しかし、あの子供は本当に大丈夫だろうか、悲鳴が聞こえたらすぐにでも助けないとだな……。
遥斗は少女の事が気がかりだったが、時計を見続けておよそ三分後に、新道が話し始める。
「では今二十三時になりましたので、時間に間に合った遥斗さんは、正式に権利を獲得されました。早速ですが胴元ギャンブラーになりますか遥斗さん。」
遥斗の頭に住み着く謎の言葉。
胴元ギャンブラー。
言葉の真相を確める為に、遥斗は新道に質問していた。
「新道さん。そもそも胴元ギャンブラーってなんですか。俺そんな言葉聞いた事がないのですが……。」
「うむ。そうでしょうね。ではこれから私が話す事は誰にも話さないで下さい。私と遥斗さんの秘密と言う事で約束出来ますか。
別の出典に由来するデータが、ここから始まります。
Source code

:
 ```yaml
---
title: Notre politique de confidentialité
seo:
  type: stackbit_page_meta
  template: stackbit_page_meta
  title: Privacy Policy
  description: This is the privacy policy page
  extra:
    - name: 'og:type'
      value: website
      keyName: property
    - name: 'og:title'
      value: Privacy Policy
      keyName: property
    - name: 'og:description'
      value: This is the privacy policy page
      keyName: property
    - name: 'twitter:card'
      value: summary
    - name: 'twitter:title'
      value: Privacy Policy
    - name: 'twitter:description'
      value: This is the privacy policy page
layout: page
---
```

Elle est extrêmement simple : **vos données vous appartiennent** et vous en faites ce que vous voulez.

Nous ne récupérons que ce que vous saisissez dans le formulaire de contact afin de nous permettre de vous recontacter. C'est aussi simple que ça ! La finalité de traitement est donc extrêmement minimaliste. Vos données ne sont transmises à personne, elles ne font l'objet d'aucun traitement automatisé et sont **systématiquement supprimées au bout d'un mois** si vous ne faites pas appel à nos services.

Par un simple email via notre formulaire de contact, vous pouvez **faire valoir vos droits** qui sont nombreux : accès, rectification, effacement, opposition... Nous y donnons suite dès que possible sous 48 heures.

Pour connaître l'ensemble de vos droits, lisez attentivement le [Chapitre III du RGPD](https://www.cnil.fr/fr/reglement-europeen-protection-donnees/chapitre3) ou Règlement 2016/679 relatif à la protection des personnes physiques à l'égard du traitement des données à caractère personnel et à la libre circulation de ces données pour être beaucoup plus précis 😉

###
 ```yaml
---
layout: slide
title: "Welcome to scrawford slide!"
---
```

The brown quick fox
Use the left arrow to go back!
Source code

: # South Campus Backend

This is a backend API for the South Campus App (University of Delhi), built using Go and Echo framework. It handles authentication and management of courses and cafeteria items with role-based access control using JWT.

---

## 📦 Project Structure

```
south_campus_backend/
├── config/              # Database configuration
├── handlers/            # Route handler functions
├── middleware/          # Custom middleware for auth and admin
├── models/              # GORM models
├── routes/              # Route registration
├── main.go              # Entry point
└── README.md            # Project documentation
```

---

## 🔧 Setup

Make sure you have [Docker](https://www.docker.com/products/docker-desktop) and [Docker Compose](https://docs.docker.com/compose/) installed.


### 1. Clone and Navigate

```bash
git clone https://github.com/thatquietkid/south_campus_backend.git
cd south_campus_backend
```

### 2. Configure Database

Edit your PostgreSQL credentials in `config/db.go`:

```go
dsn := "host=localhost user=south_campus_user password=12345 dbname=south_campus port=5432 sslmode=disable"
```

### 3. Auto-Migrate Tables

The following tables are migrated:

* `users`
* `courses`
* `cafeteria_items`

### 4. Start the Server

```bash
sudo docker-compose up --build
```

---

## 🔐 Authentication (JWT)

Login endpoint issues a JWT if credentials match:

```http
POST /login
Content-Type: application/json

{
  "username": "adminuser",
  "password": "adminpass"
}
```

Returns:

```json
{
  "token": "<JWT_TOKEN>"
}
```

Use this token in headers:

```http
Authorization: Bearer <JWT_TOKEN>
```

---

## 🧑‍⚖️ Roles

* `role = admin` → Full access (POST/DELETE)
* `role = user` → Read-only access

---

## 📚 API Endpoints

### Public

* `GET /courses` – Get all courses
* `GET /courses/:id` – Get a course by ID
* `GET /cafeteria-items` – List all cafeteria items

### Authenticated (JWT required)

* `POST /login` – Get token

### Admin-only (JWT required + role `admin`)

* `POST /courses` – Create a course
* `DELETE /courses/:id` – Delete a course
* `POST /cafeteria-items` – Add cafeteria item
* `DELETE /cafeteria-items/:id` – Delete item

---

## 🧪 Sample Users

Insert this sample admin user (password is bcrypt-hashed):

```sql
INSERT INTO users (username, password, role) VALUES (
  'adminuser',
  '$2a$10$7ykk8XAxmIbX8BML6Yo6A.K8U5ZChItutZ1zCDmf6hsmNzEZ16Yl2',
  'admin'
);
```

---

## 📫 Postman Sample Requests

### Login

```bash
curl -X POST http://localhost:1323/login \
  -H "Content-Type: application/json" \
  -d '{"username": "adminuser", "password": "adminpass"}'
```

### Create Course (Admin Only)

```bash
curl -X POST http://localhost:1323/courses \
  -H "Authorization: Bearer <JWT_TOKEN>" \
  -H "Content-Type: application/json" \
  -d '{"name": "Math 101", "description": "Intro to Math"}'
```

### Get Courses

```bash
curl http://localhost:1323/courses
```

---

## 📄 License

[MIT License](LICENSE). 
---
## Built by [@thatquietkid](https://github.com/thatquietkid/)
」
「大丈夫です。もちろん約束出来ますよ。そもそも俺には、親も友達もいません。話す相手が存在しませんから」
遥斗の言葉を聞いた新道は、特別表情を変える事は無かったが、内心はある思惑を抱いていた。
孤独の人間か……。
うむ。これは何かと好都合だ。
「うむ。では安心して話せます。信じて貰えないかも知れませんが、私がこれから話す事は、嘘偽りのない真実です。」
遥斗は生唾を飲み込んで、どのような話しが聞けるのか期待を膨らませていたのだった。
「わが社はある王国を築いていました。その王国がようやく完成したのです。そして現在王国に住む国民を、年齢や性別を問わずに集めているのです。」
「はぁ……。王国ですか……。」
王国って何を言っているんだ新道さんは……。